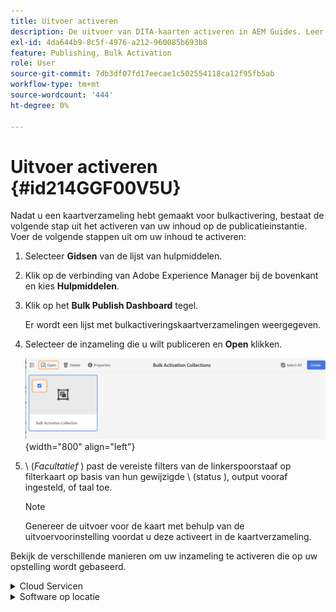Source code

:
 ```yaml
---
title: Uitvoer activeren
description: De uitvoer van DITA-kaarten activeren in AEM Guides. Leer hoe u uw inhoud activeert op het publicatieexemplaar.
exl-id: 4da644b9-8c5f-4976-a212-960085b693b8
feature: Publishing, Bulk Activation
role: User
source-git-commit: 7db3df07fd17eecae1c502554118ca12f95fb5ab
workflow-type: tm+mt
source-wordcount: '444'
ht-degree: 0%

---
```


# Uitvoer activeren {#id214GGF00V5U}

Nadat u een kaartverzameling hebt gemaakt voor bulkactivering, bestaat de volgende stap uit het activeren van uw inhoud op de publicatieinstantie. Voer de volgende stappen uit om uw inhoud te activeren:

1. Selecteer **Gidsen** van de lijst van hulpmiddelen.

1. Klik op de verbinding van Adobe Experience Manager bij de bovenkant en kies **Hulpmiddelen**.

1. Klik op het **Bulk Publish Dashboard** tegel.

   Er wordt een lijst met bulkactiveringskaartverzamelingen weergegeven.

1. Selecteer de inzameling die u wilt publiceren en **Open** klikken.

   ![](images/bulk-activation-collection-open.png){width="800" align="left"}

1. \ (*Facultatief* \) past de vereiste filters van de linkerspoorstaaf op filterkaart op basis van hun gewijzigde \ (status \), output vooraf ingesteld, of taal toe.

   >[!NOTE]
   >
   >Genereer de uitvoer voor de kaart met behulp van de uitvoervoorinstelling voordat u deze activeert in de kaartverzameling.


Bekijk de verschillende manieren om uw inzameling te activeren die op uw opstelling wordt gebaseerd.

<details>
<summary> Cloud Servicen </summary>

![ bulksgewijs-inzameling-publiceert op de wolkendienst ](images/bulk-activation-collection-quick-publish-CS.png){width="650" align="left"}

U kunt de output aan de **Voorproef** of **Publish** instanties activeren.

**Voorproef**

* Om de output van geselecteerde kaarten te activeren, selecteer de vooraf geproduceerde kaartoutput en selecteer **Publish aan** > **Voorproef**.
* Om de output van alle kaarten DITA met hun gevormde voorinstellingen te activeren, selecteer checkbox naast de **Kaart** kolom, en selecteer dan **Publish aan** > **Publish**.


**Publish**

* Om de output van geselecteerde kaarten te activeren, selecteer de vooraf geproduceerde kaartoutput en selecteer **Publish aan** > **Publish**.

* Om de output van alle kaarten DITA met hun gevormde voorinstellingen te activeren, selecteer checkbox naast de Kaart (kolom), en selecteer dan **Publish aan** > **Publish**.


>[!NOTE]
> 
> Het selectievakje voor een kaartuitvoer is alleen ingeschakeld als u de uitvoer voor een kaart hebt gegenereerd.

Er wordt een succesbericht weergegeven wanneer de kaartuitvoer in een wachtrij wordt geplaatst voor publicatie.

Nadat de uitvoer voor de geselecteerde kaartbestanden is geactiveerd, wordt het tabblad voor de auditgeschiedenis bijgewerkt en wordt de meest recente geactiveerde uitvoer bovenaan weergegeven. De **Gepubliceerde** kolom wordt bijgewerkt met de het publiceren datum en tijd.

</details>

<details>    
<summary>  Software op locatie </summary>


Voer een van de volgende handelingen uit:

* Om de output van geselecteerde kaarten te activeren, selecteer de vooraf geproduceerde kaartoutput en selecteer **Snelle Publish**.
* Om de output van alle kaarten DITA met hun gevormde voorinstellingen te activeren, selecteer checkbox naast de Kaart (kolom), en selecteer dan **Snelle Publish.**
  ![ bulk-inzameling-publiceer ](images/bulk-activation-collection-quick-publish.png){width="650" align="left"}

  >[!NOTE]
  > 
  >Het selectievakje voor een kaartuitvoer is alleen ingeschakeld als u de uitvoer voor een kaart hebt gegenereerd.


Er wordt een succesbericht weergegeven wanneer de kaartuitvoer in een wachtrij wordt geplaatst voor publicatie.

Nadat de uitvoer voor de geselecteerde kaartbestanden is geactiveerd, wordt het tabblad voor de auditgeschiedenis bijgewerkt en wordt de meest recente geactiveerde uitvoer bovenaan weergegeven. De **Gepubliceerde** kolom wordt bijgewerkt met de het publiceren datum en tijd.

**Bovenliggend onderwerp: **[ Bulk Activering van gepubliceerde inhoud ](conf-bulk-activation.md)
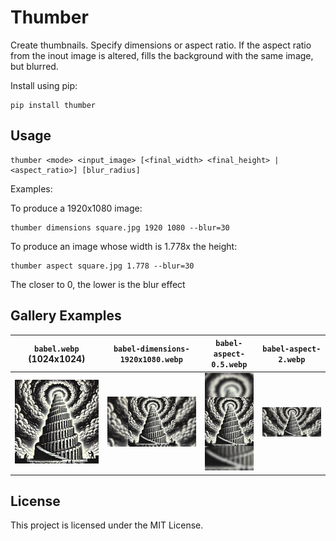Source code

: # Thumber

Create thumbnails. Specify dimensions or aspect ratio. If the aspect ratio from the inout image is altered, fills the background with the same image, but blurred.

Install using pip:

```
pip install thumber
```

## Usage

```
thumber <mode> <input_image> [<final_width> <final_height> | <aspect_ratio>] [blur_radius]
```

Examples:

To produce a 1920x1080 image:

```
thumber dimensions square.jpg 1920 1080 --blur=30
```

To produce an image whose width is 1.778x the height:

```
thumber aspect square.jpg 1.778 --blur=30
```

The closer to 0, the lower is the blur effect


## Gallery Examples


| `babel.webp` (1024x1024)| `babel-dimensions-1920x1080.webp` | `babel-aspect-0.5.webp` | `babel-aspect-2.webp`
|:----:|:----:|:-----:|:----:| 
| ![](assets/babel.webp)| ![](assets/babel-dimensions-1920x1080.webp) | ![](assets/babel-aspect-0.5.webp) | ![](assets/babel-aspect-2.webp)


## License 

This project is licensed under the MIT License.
━━━━━━━━━━━━━━━━━━━━━━━━━━━━━━
The expected output is the whole listing, word for word, minus its pictures.

Source code

:
 ```yaml
---
title: Uitvoer activeren
description: De uitvoer van DITA-kaarten activeren in AEM Guides. Leer hoe u uw inhoud activeert op het publicatieexemplaar.
exl-id: 4da644b9-8c5f-4976-a212-960085b693b8
feature: Publishing, Bulk Activation
role: User
source-git-commit: 7db3df07fd17eecae1c502554118ca12f95fb5ab
workflow-type: tm+mt
source-wordcount: '444'
ht-degree: 0%

---
```


# Uitvoer activeren {#id214GGF00V5U}

Nadat u een kaartverzameling hebt gemaakt voor bulkactivering, bestaat de volgende stap uit het activeren van uw inhoud op de publicatieinstantie. Voer de volgende stappen uit om uw inhoud te activeren:

1. Selecteer **Gidsen** van de lijst van hulpmiddelen.

1. Klik op de verbinding van Adobe Experience Manager bij de bovenkant en kies **Hulpmiddelen**.

1. Klik op het **Bulk Publish Dashboard** tegel.

   Er wordt een lijst met bulkactiveringskaartverzamelingen weergegeven.

1. Selecteer de inzameling die u wilt publiceren en **Open** klikken.

   ![](images/bulk-activation-collection-open.png){width="800" align="left"}

1. \ (*Facultatief* \) past de vereiste filters van de linkerspoorstaaf op filterkaart op basis van hun gewijzigde \ (status \), output vooraf ingesteld, of taal toe.

   >[!NOTE]
   >
   >Genereer de uitvoer voor de kaart met behulp van de uitvoervoorinstelling voordat u deze activeert in de kaartverzameling.


Bekijk de verschillende manieren om uw inzameling te activeren die op uw opstelling wordt gebaseerd.

<details>
<summary> Cloud Servicen </summary>

![ bulksgewijs-inzameling-publiceert op de wolkendienst ](images/bulk-activation-collection-quick-publish-CS.png){width="650" align="left"}

U kunt de output aan de **Voorproef** of **Publish** instanties activeren.

**Voorproef**

* Om de output van geselecteerde kaarten te activeren, selecteer de vooraf geproduceerde kaartoutput en selecteer **Publish aan** > **Voorproef**.
* Om de output van alle kaarten DITA met hun gevormde voorinstellingen te activeren, selecteer checkbox naast de **Kaart** kolom, en selecteer dan **Publish aan** > **Publish**.


**Publish**

* Om de output van geselecteerde kaarten te activeren, selecteer de vooraf geproduceerde kaartoutput en selecteer **Publish aan** > **Publish**.

* Om de output van alle kaarten DITA met hun gevormde voorinstellingen te activeren, selecteer checkbox naast de Kaart (kolom), en selecteer dan **Publish aan** > **Publish**.


>[!NOTE]
> 
> Het selectievakje voor een kaartuitvoer is alleen ingeschakeld als u de uitvoer voor een kaart hebt gegenereerd.

Er wordt een succesbericht weergegeven wanneer de kaartuitvoer in een wachtrij wordt geplaatst voor publicatie.

Nadat de uitvoer voor de geselecteerde kaartbestanden is geactiveerd, wordt het tabblad voor de auditgeschiedenis bijgewerkt en wordt de meest recente geactiveerde uitvoer bovenaan weergegeven. De **Gepubliceerde** kolom wordt bijgewerkt met de het publiceren datum en tijd.

</details>

<details>    
<summary>  Software op locatie </summary>


Voer een van de volgende handelingen uit:

* Om de output van geselecteerde kaarten te activeren, selecteer de vooraf geproduceerde kaartoutput en selecteer **Snelle Publish**.
* Om de output van alle kaarten DITA met hun gevormde voorinstellingen te activeren, selecteer checkbox naast de Kaart (kolom), en selecteer dan **Snelle Publish.**
  ![ bulk-inzameling-publiceer ](images/bulk-activation-collection-quick-publish.png){width="650" align="left"}

  >[!NOTE]
  > 
  >Het selectievakje voor een kaartuitvoer is alleen ingeschakeld als u de uitvoer voor een kaart hebt gegenereerd.


Er wordt een succesbericht weergegeven wanneer de kaartuitvoer in een wachtrij wordt geplaatst voor publicatie.

Nadat de uitvoer voor de geselecteerde kaartbestanden is geactiveerd, wordt het tabblad voor de auditgeschiedenis bijgewerkt en wordt de meest recente geactiveerde uitvoer bovenaan weergegeven. De **Gepubliceerde** kolom wordt bijgewerkt met de het publiceren datum en tijd.

**Bovenliggend onderwerp: **[ Bulk Activering van gepubliceerde inhoud ](conf-bulk-activation.md)
Source code

: # Thumber

Create thumbnails. Specify dimensions or aspect ratio. If the aspect ratio from the inout image is altered, fills the background with the same image, but blurred.

Install using pip:

```
pip install thumber
```

## Usage

```
thumber <mode> <input_image> [<final_width> <final_height> | <aspect_ratio>] [blur_radius]
```

Examples:

To produce a 1920x1080 image:

```
thumber dimensions square.jpg 1920 1080 --blur=30
```

To produce an image whose width is 1.778x the height:

```
thumber aspect square.jpg 1.778 --blur=30
```

The closer to 0, the lower is the blur effect


## Gallery Examples


| `babel.webp` (1024x1024)| `babel-dimensions-1920x1080.webp` | `babel-aspect-0.5.webp` | `babel-aspect-2.webp`
|:----:|:----:|:-----:|:----:| 
| ![](assets/babel.webp)| ![](assets/babel-dimensions-1920x1080.webp) | ![](assets/babel-aspect-0.5.webp) | ![](assets/babel-aspect-2.webp)


## License 

This project is licensed under the MIT License.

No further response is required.